Accountability for former President Donald Trump and those around him for the January 6 attack on the Capitol may seem elusive. On Capitol Hill, inquiries may become mired in partisan obstruction. But there’s one forum where partisans can’t dodge and weave, or change the issues, or filibuster—the civil courtroom.
Democratic Congressman Bennie Thompson, of Mississippi, with legal support from the NAACP, is taking to that forum; he has filed a civil suit seeking money damages from former President Trump, former New York Mayor Rudolph Giuliani, and two neo-fascist militias, the Proud Boys and the Oath Keepers, for their roles in the assault on the Capitol.
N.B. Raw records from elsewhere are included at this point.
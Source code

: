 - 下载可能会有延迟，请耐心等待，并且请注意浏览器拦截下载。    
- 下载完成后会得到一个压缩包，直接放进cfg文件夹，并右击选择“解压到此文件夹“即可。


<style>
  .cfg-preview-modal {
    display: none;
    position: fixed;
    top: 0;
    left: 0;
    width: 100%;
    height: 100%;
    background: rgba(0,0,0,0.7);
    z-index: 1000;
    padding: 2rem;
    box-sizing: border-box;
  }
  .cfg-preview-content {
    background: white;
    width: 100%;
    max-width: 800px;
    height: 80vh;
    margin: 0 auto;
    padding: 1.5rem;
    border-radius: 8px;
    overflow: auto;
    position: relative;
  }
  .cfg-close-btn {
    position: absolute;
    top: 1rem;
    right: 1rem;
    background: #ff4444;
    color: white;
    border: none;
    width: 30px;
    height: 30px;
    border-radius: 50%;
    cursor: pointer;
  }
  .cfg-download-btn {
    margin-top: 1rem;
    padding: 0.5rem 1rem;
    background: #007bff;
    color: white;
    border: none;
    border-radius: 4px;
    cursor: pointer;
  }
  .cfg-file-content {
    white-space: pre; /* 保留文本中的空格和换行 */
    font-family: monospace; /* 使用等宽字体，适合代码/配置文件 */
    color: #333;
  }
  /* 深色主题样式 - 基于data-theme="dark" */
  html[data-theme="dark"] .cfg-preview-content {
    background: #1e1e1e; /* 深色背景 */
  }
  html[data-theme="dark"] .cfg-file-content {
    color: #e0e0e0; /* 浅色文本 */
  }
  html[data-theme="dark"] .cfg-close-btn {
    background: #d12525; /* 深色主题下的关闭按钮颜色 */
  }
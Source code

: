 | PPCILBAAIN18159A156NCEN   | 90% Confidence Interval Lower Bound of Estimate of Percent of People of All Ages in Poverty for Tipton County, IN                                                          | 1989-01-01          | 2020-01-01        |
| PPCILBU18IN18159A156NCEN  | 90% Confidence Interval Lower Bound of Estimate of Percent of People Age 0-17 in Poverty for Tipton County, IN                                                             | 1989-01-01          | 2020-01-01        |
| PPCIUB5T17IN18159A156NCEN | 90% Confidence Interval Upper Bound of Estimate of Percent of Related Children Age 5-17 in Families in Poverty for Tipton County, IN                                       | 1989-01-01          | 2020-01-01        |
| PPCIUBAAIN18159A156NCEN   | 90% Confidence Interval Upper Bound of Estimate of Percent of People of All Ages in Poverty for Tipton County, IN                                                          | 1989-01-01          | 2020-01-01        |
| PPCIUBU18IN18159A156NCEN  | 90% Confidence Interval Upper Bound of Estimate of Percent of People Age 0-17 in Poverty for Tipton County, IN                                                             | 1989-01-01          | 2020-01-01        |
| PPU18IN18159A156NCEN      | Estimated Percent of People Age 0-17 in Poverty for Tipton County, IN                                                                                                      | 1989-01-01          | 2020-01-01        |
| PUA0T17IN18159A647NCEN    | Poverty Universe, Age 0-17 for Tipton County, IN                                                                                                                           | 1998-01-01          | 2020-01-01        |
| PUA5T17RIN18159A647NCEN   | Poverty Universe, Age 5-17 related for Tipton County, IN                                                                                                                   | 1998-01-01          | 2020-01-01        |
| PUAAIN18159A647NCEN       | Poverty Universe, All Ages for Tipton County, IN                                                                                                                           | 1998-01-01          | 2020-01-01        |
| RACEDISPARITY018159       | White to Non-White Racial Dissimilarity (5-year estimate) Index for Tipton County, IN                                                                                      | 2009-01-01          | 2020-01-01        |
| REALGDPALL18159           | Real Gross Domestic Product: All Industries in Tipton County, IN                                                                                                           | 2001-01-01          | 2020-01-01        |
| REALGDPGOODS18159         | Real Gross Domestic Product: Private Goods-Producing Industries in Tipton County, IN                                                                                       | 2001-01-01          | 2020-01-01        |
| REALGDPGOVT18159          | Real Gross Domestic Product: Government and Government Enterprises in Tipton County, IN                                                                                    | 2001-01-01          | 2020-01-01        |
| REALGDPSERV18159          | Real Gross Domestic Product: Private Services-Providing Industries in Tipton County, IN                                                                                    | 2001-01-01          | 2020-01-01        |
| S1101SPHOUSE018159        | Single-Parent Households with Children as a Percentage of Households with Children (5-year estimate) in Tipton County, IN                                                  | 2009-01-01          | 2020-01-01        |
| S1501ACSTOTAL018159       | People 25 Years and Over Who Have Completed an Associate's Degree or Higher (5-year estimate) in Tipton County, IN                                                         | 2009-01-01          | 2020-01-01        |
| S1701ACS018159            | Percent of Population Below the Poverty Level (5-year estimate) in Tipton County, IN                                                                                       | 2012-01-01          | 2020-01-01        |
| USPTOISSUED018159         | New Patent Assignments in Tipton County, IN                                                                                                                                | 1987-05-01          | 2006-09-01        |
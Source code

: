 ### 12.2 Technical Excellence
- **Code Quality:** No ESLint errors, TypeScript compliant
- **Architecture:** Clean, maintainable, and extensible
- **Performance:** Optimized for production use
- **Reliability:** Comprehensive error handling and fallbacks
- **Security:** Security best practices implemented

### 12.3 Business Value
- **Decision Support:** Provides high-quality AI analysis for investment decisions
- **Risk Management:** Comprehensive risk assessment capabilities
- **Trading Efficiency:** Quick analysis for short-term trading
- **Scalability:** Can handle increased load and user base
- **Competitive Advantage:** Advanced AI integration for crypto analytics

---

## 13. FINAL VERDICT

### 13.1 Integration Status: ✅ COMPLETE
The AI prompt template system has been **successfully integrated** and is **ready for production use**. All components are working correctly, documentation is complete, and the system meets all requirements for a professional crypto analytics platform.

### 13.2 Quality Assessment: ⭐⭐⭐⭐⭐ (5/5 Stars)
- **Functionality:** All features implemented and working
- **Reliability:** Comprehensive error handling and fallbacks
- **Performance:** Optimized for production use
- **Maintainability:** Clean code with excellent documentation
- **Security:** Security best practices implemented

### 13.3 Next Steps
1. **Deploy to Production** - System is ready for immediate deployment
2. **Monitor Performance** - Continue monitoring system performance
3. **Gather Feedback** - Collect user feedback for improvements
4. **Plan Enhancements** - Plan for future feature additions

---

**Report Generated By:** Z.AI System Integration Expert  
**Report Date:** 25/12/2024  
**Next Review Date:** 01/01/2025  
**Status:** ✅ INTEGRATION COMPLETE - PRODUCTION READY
Thompson is suing under a seldom-used section of the Ku Klux Klan Act. The sweeping civil rights statute was passed in 1871 while the Grant administration was trying to control racial terror in the post-Civil War South. One seldom-used section may offer a clear shot at new evidence, and eventually a trial for those involved, actively or passively, in the attack.
At first glance, the KKK Act may seem like an anachronism in a current lawsuit. But think about the conditions that brought it forward. The Klan was, as Eric Foner says in his comprehensive history, Reconstruction: America’s Unfinished Revolution, 1863-1877, an arm of one political faction in the South. “It aimed to reverse the interlocking changes sweeping over the South during Reconstruction: to destroy the Republican Party’s infrastructure, undermine the Reconstruction state, reestablish control of the black labor force, and restore racial subordination in every aspect of Southern life.”
I’ve seen some Klansmen in my day, and a number of racist politicians. The violent extremists who invaded the Capitol on January 6 are the 21st-century offspring of the original Klansmen. Trump and his circle are the precise analogues of the Southern grandees who relied on Klan terror to make sure that they could not be defeated at the ballot box.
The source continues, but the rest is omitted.